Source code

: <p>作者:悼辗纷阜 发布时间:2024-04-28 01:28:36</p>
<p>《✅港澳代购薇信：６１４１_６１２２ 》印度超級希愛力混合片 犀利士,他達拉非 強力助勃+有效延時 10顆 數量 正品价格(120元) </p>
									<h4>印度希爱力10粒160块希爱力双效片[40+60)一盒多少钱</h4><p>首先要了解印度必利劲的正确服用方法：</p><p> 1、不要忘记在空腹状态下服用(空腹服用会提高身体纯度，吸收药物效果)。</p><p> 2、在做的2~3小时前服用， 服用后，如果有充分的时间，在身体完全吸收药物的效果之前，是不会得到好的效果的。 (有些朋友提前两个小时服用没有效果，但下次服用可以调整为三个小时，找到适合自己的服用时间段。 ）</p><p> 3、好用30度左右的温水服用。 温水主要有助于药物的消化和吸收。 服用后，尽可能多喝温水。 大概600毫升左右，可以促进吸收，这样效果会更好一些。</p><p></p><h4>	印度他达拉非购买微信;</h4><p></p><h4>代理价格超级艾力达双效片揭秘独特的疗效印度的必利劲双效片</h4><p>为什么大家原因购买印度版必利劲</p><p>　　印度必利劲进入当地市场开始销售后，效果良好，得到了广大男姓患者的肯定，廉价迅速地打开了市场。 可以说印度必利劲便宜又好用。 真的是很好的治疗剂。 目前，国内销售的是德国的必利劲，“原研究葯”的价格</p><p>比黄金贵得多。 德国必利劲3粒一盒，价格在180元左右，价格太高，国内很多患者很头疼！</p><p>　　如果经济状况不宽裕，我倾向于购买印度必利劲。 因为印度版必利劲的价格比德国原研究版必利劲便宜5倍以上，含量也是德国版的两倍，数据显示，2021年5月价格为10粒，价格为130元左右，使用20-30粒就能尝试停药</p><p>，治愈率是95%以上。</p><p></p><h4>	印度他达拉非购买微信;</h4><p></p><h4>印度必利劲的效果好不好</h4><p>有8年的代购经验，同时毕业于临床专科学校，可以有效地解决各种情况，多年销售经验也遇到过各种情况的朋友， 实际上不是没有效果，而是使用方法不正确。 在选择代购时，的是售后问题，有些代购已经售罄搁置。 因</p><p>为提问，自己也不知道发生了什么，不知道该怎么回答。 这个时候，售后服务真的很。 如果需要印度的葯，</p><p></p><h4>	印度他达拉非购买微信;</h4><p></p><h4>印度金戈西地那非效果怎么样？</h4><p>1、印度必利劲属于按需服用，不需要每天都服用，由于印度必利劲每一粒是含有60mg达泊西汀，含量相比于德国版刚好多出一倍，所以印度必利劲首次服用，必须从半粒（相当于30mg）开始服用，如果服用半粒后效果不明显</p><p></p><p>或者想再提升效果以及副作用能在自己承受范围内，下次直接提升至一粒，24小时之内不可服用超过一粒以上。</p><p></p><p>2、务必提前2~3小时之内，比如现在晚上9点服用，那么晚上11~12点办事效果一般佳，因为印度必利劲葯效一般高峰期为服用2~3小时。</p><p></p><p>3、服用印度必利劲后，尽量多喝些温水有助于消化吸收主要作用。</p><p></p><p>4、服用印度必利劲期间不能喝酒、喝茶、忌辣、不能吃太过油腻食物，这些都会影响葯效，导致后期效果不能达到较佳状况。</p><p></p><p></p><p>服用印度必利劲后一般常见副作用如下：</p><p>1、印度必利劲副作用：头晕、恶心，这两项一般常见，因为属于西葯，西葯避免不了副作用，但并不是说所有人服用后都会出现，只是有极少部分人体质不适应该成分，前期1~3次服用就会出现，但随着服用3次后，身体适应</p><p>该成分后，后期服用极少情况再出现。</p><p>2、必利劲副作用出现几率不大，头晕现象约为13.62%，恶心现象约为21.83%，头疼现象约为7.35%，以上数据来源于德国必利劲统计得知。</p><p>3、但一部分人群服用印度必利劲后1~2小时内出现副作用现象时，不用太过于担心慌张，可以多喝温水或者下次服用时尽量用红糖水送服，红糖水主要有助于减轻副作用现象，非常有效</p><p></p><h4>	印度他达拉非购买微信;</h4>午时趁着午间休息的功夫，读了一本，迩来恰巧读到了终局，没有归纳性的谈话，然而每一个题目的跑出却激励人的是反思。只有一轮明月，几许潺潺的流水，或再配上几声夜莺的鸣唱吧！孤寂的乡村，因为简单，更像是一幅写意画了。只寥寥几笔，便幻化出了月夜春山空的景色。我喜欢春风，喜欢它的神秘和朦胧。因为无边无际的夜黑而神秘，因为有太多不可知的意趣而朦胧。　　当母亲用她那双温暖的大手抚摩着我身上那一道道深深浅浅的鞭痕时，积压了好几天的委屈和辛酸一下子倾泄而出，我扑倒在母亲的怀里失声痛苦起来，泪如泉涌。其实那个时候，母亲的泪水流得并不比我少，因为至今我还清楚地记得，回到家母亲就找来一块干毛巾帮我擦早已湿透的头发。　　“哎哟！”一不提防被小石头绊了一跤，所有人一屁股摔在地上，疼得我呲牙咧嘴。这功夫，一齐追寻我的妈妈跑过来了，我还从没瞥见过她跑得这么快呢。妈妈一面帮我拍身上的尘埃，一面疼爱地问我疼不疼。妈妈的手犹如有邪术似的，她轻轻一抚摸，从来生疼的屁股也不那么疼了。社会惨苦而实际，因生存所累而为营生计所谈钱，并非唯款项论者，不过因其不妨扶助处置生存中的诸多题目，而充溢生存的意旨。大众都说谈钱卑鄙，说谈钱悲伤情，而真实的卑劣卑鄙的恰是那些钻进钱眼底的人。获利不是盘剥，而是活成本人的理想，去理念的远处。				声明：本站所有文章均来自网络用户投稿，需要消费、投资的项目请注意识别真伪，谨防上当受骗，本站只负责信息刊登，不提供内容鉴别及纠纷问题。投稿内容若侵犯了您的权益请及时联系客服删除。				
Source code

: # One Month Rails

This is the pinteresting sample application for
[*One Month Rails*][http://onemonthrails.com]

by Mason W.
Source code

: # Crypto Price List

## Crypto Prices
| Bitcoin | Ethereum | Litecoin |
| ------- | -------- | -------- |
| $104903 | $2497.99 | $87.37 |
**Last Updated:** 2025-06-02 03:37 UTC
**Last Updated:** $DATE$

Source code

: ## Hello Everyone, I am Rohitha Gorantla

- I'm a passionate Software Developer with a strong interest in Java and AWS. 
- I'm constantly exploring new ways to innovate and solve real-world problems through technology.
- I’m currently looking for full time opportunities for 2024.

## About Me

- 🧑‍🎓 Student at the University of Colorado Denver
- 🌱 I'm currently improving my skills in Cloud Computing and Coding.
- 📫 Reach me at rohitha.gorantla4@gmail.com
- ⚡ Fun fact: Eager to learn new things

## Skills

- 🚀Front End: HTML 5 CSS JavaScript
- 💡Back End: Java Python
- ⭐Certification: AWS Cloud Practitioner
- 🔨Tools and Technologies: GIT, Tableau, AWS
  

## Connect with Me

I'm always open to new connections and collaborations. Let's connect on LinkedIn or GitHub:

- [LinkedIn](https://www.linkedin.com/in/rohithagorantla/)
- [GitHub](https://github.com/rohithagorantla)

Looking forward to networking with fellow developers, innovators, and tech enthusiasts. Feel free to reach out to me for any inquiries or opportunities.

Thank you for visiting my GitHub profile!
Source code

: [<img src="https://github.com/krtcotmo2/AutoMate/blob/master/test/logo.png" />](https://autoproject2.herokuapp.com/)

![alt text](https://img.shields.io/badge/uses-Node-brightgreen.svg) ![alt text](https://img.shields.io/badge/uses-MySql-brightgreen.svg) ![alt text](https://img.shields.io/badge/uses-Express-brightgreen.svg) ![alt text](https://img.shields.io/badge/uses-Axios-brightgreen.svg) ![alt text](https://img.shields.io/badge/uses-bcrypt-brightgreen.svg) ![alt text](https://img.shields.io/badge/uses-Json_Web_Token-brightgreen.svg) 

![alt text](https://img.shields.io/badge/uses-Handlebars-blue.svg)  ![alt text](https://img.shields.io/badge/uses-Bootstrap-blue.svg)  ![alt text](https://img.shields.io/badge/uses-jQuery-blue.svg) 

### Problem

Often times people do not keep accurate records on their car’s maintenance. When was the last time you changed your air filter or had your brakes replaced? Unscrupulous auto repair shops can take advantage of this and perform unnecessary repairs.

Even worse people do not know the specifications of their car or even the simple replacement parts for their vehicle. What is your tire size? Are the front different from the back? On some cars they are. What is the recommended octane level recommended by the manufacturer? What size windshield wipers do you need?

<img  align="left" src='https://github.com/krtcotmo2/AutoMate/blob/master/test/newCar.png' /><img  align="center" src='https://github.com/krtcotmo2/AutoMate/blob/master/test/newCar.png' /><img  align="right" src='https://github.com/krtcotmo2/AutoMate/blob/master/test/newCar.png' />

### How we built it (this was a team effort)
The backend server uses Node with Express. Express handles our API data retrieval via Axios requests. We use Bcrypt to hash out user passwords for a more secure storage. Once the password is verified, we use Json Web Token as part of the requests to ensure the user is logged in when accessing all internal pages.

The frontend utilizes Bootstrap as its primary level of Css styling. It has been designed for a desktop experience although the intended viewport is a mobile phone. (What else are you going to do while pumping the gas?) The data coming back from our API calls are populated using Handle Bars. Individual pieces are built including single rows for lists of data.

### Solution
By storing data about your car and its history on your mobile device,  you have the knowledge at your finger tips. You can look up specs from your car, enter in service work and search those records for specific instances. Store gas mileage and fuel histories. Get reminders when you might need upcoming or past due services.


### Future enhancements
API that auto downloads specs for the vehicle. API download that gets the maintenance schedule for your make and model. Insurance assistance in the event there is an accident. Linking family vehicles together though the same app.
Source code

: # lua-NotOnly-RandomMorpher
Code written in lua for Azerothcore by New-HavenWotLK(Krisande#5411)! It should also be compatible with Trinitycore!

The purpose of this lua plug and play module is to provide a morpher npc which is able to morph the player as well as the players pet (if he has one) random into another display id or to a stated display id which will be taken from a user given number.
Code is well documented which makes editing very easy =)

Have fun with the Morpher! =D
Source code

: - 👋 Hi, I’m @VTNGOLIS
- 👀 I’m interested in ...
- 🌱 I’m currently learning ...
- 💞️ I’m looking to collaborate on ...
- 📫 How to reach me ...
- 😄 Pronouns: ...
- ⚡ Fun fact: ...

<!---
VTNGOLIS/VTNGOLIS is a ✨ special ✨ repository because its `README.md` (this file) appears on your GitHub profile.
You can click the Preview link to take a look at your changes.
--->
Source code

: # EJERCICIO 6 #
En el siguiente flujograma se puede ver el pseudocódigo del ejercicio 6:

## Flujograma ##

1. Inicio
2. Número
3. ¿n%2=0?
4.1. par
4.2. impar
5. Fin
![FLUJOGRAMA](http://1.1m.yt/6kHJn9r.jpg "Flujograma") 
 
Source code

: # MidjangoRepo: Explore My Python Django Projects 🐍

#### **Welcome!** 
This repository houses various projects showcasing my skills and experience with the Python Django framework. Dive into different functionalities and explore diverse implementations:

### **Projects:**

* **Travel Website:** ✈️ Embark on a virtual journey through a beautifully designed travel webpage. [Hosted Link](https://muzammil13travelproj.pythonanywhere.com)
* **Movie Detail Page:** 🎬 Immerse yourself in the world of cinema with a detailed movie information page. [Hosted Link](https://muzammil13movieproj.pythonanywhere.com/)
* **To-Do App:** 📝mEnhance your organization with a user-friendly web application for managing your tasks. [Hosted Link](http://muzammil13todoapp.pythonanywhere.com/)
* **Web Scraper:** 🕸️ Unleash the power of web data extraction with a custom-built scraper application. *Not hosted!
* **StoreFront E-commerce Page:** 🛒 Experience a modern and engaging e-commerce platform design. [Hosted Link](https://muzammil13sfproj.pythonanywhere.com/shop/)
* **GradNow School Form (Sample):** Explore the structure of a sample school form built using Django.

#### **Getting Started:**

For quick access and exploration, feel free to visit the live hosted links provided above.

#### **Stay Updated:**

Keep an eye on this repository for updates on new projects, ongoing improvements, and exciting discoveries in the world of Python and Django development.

+ + + +

▸ EXERCISE AIM: Search the material for the word "Month" and copy every matching line.

▸ SOLUTION FOR THIS EXERCISE:
: # One Month Rails
[*One Month Rails*][http://onemonthrails.com]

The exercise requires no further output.